Bishop's bill would place 1.4 million acres into two national conservation areas and a wilderness area — which come with land restrictions — but the coalition wants monument protections.

Several San Juan County Native Americans say the monument push is being driven by tribes from out of state who don't live in the area and therefore won't suffer the consequences of any monument restrictions such as possible prohibitions on wood gathering or the collection of native herbs and plants.

Jewell stressed both Thursday and Friday those fears are unfounded.

"The traditional activities that have gone on in these lands since time immemorial will continue," she said.

Carlton Bowekaty, a Zuni tribal councilman from New Mexico and a three-tour veteran of the Iraqi war, said the land at Bears Ears provides a way for him to heal and connect with ancestors.

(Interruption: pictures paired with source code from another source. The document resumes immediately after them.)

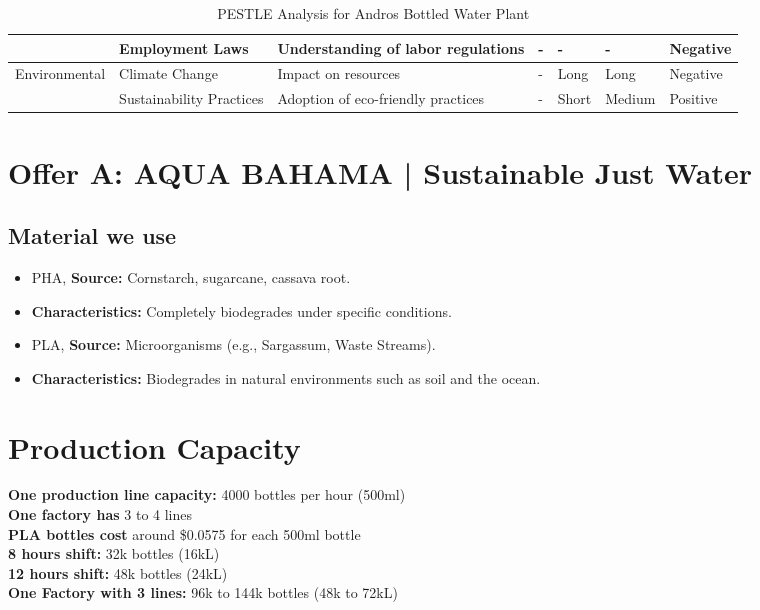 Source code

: \documentclass{article}
\begin{document}
\begin{itemize}
\begin{table}[H]
\begin{tabular}{|m{2cm}|m{2cm}|m{3cm}|m{1.5cm}|m{1.5cm}|m{1.5cm}|m{2cm}|}
\cline{2-7} 
& Employment Laws & Understanding of labor regulations & - & - & - & Negative \\
\hline 
\multirow{2}{=}{Environmental} & Climate Change & Impact on resources & - & Long & Long & Negative \\
\cline{2-7} 
& Sustainability Practices & Adoption of eco-friendly practices & - & Short & Medium & Positive \\
\hline
\end{tabular}
\caption{PESTLE Analysis for Andros Bottled Water Plant}
\end{table}
\end{itemize}


\section{Offer A: AQUA BAHAMA | Sustainable Just Water}
\subsection*{Material we use}
\begin{itemize}
    \item PHA, \textbf{Source:} Cornstarch, sugarcane, cassava root.
    \item \textbf{Characteristics:} Completely biodegrades under specific conditions.
\end{itemize}

\begin{itemize}
    \item PLA, \textbf{Source:} Microorganisms (e.g., Sargassum, Waste Streams).
    \item \textbf{Characteristics:} Biodegrades in natural environments such as soil and the ocean.
\end{itemize}
\section*{Production Capacity}

\textbf{One production line capacity:} 4000 bottles per hour (500ml) \\
\textbf{One factory has} 3 to 4 lines \\
\textbf{PLA bottles cost} around \$0.0575 for each 500ml bottle \\
\textbf{8 hours shift:} 32k bottles (16kL) \\
\textbf{12 hours shift:} 48k bottles (24kL) \\
\textbf{One Factory with 3 lines:} 96k to 144k bottles (48k to 72kL) \\
\end{document}
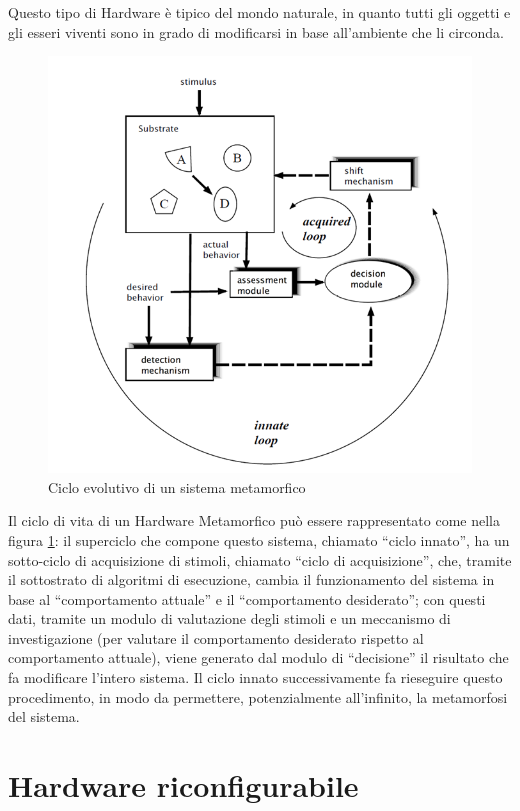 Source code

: \documentclass[a4paper,titlepage]{book}
\begin{document}
Questo tipo di Hardware è tipico del mondo naturale, in quanto tutti gli oggetti e gli esseri viventi sono in grado di modificarsi in base all'ambiente che li circonda.

\begin{figure}
\centering
\includegraphics[scale=0.6]{ciclo_evolutivo.png}
\caption{Ciclo evolutivo di un sistema metamorfico}\label{fig:1}
\end{figure}

Il ciclo di vita di un Hardware Metamorfico può essere rappresentato come nella figura \ref{fig:1}: il superciclo che compone questo sistema, chiamato ``ciclo innato'', ha un sotto-ciclo di acquisizione di stimoli, chiamato ``ciclo di acquisizione'', che, tramite il sottostrato di algoritmi di esecuzione, cambia il funzionamento del sistema in base al ``comportamento attuale'' e il ``comportamento desiderato''; con questi dati, tramite un modulo di valutazione degli stimoli e un meccanismo di investigazione (per valutare il comportamento desiderato rispetto al comportamento attuale), viene generato dal modulo di ``decisione'' il risultato che fa modificare l'intero sistema. Il ciclo innato successivamente fa rieseguire questo procedimento, in modo da permettere, potenzialmente all'infinito, la metamorfosi del sistema.

\section{Hardware riconfigurabile}
\end{document}
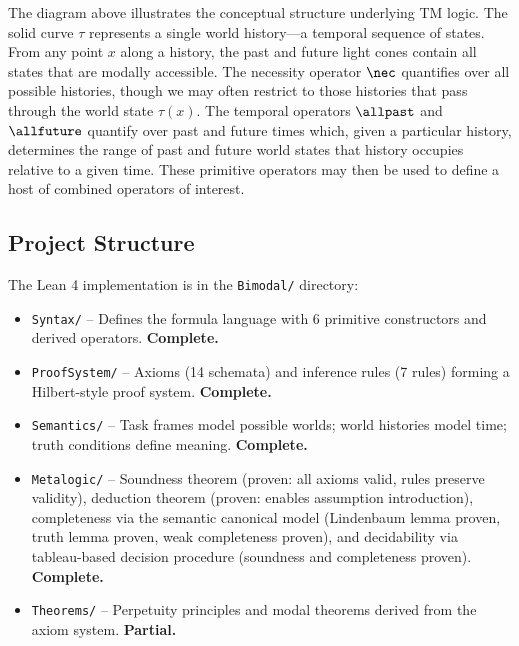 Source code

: \documentclass[../BimodalReference.tex]{subfiles}
\begin{document}
\noindent
The diagram above illustrates the conceptual structure underlying TM logic.
The solid curve $\tau$ represents a single world history---a temporal sequence of states.
From any point $x$ along a history, the past and future light cones contain all states that are modally accessible.
The necessity operator $\nec$ quantifies over all possible histories, though we may often restrict to those histories that pass through the world state $\tau(x)$.
The temporal operators $\allpast$ and $\allfuture$ quantify over past and future times which, given a particular history, determines the range of past and future world states that history occupies relative to a given time.
These primitive operators may then be used to define a host of combined operators of interest.

\subsection*{Project Structure}

The Lean 4 implementation is in the \texttt{Bimodal/} directory:
\begin{itemize}
  \item \texttt{Syntax/} -- Defines the formula language with 6 primitive constructors and derived operators.
  \textbf{Complete.}
  \item \texttt{ProofSystem/} -- Axioms (14 schemata) and inference rules (7 rules) forming a Hilbert-style proof system.
  \textbf{Complete.}
  \item \texttt{Semantics/} -- Task frames model possible worlds; world histories model time; truth conditions define meaning.
  \textbf{Complete.}
  \item \texttt{Metalogic/} -- Soundness theorem (proven: all axioms valid, rules preserve validity), deduction theorem (proven: enables assumption introduction), completeness via the semantic canonical model (Lindenbaum lemma proven, truth lemma proven, weak completeness proven), and decidability via tableau-based decision procedure (soundness and completeness proven).
  \textbf{Complete.}
  \item \texttt{Theorems/} -- Perpetuity principles and modal theorems derived from the axiom system.
  \textbf{Partial.}
\end{itemize}
\end{document}
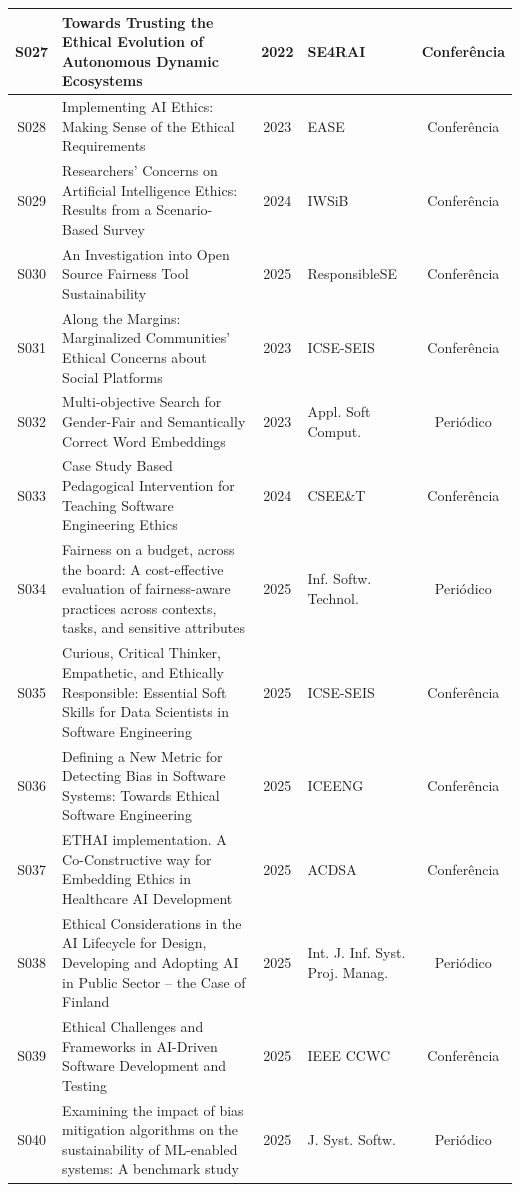 \begin{longtable}{|c|p{7cm}|c|p{3.5cm}|c|}
S027 & Towards Trusting the Ethical Evolution of Autonomous Dynamic Ecosystems & 2022 & SE4RAI & Conferência \\ \hline
S028 & Implementing AI Ethics: Making Sense of the Ethical Requirements & 2023 & EASE & Conferência \\ \hline
S029 & Researchers' Concerns on Artificial Intelligence Ethics: Results from a Scenario-Based Survey & 2024 & IWSiB & Conferência \\ \hline
S030 & An Investigation into Open Source Fairness Tool Sustainability & 2025 & ResponsibleSE & Conferência \\ \hline
S031 & Along the Margins: Marginalized Communities' Ethical Concerns about Social Platforms & 2023 & ICSE-SEIS & Conferência \\ \hline
S032 & Multi-objective Search for Gender-Fair and Semantically Correct Word Embeddings & 2023 & Appl. Soft Comput. & Periódico \\ \hline
S033 & Case Study Based Pedagogical Intervention for Teaching Software Engineering Ethics & 2024 & CSEE\&T & Conferência \\ \hline
S034 & Fairness on a budget, across the board: A cost-effective evaluation of fairness-aware practices across contexts, tasks, and sensitive attributes & 2025 & Inf. Softw. Technol. & Periódico \\ \hline
S035 & Curious, Critical Thinker, Empathetic, and Ethically Responsible: Essential Soft Skills for Data Scientists in Software Engineering & 2025 & ICSE-SEIS & Conferência \\ \hline
S036 & Defining a New Metric for Detecting Bias in Software Systems: Towards Ethical Software Engineering & 2025 & ICEENG & Conferência \\ \hline
S037 & ETHAI implementation. A Co-Constructive way for Embedding Ethics in Healthcare AI Development & 2025 & ACDSA & Conferência \\ \hline
S038 & Ethical Considerations in the AI Lifecycle for Design, Developing and Adopting AI in Public Sector -- the Case of Finland & 2025 & Int. J. Inf. Syst. Proj. Manag. & Periódico \\ \hline
S039 & Ethical Challenges and Frameworks in AI-Driven Software Development and Testing & 2025 & IEEE CCWC & Conferência \\ \hline
S040 & Examining the impact of bias mitigation algorithms on the sustainability of ML-enabled systems: A benchmark study & 2025 & J. Syst. Softw. & Periódico \\ \hline

\end{longtable}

He added that the co-management structure proposed by the coalition offers a unique, and unprecedented opportunity for Native Americans to have a real voice at the management table of a monument.

While the Zuni has worked in cooperation with the Forest Service and National Park Service in a number of agreements on the land, this would be different, he said.

"We want to be there from the beginning," he said. "We don't want to be an afterthought."